Show that if $\lim\limits_{x\to+\infty}f(x)$ exists and if $f(x_n)\to\eta$ for some sequence $(x_n)$ with $x_n \to+\infty$, so $\lim\limits_{x\to+\infty}f(x)=\eta$.
Hence $\lim\limits_{x\to+\infty}f(x)$ exists, $f$ has to be defined on an interval $I$ which is unbound on the right side.

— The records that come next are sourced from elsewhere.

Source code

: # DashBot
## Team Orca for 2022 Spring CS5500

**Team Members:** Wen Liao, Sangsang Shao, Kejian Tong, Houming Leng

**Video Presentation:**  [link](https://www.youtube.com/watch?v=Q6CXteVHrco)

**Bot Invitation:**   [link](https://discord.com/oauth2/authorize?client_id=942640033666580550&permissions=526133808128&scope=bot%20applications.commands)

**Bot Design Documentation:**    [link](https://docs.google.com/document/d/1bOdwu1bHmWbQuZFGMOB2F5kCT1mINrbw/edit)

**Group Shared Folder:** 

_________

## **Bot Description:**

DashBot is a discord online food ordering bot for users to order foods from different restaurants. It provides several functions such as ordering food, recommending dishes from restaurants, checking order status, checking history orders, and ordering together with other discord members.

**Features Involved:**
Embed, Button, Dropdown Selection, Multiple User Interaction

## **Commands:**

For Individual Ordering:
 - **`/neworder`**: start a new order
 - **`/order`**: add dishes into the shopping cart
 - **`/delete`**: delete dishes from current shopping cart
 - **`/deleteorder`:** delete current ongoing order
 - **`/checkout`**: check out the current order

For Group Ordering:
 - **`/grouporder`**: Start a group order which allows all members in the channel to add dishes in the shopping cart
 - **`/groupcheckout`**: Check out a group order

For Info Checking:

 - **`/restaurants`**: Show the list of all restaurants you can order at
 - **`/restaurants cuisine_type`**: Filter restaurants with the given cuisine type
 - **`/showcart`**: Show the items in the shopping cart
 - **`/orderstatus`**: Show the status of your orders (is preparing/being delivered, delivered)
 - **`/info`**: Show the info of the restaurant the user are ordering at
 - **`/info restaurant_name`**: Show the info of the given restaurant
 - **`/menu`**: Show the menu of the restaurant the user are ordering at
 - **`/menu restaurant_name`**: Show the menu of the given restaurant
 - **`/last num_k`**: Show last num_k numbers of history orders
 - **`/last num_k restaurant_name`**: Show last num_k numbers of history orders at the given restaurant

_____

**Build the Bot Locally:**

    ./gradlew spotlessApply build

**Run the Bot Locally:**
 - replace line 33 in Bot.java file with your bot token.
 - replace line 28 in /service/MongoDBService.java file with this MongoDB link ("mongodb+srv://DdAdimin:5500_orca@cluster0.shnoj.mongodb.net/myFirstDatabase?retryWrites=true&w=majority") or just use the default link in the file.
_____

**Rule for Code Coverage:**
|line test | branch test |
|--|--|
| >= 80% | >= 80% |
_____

The existence of $\lim\limits_{x\to+\infty}f(x)$ also implies it approaches a real number, we call $\xi$. So $$\lim\limits_{x\to+\infty}f(x)=\xi.$$
The existence of the limit at $\xi$ is equivalent to
$$\forall \epsilon>0 \,\,\, \exists \vartheta \in I \,\,\,\forall x> \vartheta: |f(x)-\xi|< \epsilon. $$
Since $x_n \to+ \infty$ we know that $\forall\vartheta\,\,\,\exists N \in \mathbb{N} \forall m> N:x_m> \vartheta$
This means nothing else than:
$$\forall \epsilon>0 \,\,\, \exists \vartheta \in I \,\,\,\exists N \in \mathbb{N} \,\,\,\forall m>N: |f(x_m)-\xi|< \epsilon,$$
which means $f(x_m)\to\xi$. But since $(f(x_m))$ is a subsequence of $(f(x_n))$ for which $f(x_n) \to\eta$ and the limit of a converging sequence is explicit, $\xi=\eta$, which means:
$$\forall \epsilon>0 \,\,\, \exists \vartheta \in I \,\,\,\forall x> \vartheta: |f(x)-\eta|< \epsilon,$$ which says $$\lim\limits_{x\to+\infty}f(x)=\eta.$$
It would be great if someone could look over it and say if my reasoning is correct, and if not, what I could improve.